▽

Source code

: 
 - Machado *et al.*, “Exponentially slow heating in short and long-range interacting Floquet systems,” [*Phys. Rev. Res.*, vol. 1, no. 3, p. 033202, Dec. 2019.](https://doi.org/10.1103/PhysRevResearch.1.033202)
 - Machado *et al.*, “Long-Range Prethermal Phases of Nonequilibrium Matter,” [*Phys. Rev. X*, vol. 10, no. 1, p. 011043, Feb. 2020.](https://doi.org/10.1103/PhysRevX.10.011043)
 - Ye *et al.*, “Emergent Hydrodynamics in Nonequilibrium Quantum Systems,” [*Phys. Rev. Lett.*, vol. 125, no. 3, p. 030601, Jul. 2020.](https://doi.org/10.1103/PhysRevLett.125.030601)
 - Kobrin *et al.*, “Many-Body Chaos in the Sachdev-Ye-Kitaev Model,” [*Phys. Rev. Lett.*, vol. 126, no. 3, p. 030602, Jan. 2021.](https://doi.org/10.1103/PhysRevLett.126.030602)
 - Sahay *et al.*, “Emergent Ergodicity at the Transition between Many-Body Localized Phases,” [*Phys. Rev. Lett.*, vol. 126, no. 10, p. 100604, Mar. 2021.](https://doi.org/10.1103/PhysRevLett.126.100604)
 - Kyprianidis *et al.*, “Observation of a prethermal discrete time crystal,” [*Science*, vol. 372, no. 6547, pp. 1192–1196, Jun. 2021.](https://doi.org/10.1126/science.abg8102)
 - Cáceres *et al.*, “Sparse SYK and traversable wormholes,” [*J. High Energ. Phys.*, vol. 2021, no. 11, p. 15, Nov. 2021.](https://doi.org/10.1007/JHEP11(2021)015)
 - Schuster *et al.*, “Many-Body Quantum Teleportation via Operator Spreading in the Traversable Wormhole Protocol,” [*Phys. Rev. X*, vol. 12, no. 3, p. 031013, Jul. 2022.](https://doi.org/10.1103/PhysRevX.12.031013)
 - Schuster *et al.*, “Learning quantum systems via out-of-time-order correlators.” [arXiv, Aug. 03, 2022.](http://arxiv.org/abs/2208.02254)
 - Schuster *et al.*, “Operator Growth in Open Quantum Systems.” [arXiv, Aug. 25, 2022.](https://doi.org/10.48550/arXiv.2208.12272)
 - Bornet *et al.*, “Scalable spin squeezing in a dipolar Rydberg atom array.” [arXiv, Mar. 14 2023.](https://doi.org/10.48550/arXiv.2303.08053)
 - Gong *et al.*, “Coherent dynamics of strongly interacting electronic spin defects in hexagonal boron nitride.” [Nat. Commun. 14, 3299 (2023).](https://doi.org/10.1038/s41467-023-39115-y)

△

## Assignment
Take the records above and return them exactly as written.

## Exercise answer
Source code

: 
 - Machado *et al.*, “Exponentially slow heating in short and long-range interacting Floquet systems,” [*Phys. Rev. Res.*, vol. 1, no. 3, p. 033202, Dec. 2019.](https://doi.org/10.1103/PhysRevResearch.1.033202)
 - Machado *et al.*, “Long-Range Prethermal Phases of Nonequilibrium Matter,” [*Phys. Rev. X*, vol. 10, no. 1, p. 011043, Feb. 2020.](https://doi.org/10.1103/PhysRevX.10.011043)
 - Ye *et al.*, “Emergent Hydrodynamics in Nonequilibrium Quantum Systems,” [*Phys. Rev. Lett.*, vol. 125, no. 3, p. 030601, Jul. 2020.](https://doi.org/10.1103/PhysRevLett.125.030601)
 - Kobrin *et al.*, “Many-Body Chaos in the Sachdev-Ye-Kitaev Model,” [*Phys. Rev. Lett.*, vol. 126, no. 3, p. 030602, Jan. 2021.](https://doi.org/10.1103/PhysRevLett.126.030602)
 - Sahay *et al.*, “Emergent Ergodicity at the Transition between Many-Body Localized Phases,” [*Phys. Rev. Lett.*, vol. 126, no. 10, p. 100604, Mar. 2021.](https://doi.org/10.1103/PhysRevLett.126.100604)
 - Kyprianidis *et al.*, “Observation of a prethermal discrete time crystal,” [*Science*, vol. 372, no. 6547, pp. 1192–1196, Jun. 2021.](https://doi.org/10.1126/science.abg8102)
 - Cáceres *et al.*, “Sparse SYK and traversable wormholes,” [*J. High Energ. Phys.*, vol. 2021, no. 11, p. 15, Nov. 2021.](https://doi.org/10.1007/JHEP11(2021)015)
 - Schuster *et al.*, “Many-Body Quantum Teleportation via Operator Spreading in the Traversable Wormhole Protocol,” [*Phys. Rev. X*, vol. 12, no. 3, p. 031013, Jul. 2022.](https://doi.org/10.1103/PhysRevX.12.031013)
 - Schuster *et al.*, “Learning quantum systems via out-of-time-order correlators.” [arXiv, Aug. 03, 2022.](http://arxiv.org/abs/2208.02254)
 - Schuster *et al.*, “Operator Growth in Open Quantum Systems.” [arXiv, Aug. 25, 2022.](https://doi.org/10.48550/arXiv.2208.12272)
 - Bornet *et al.*, “Scalable spin squeezing in a dipolar Rydberg atom array.” [arXiv, Mar. 14 2023.](https://doi.org/10.48550/arXiv.2303.08053)
 - Gong *et al.*, “Coherent dynamics of strongly interacting electronic spin defects in hexagonal boron nitride.” [Nat. Commun. 14, 3299 (2023).](https://doi.org/10.1038/s41467-023-39115-y)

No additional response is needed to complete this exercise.